◆ **What is required**
Please say how many lines in the records below contain the word "production". Give only the number.

START Available data

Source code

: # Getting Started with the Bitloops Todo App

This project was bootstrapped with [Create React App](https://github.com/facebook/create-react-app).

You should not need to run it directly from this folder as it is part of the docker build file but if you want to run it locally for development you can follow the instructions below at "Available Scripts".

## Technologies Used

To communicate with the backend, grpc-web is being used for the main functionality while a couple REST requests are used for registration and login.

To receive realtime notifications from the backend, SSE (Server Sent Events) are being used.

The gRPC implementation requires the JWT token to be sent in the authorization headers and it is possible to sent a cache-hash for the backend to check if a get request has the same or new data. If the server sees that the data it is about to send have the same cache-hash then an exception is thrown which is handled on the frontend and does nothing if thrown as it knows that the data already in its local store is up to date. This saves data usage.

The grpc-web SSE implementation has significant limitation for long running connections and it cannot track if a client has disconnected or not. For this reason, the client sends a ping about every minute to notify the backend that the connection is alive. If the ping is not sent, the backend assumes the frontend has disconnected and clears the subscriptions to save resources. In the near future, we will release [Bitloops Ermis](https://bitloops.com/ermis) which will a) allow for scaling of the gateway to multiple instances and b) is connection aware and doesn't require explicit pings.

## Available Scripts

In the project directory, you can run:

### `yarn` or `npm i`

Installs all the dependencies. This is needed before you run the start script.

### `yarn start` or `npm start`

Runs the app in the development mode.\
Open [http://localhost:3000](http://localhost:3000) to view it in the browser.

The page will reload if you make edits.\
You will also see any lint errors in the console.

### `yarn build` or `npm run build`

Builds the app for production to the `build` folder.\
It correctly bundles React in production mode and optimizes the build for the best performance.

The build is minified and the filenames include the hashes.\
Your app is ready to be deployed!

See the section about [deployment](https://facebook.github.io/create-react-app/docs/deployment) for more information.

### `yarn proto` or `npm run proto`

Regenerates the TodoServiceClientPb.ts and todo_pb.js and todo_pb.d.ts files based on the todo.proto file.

END Available data
START Available data

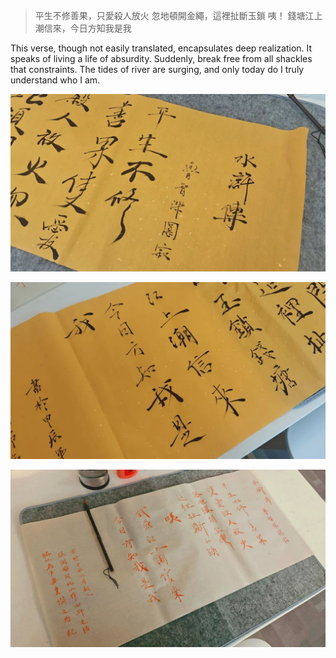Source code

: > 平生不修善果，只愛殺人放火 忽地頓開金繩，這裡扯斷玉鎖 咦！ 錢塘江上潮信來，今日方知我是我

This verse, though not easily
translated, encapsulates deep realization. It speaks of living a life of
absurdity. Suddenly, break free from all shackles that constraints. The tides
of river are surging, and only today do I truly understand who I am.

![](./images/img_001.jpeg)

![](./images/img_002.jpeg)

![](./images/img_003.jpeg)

END Available data

◆ **Task response**
2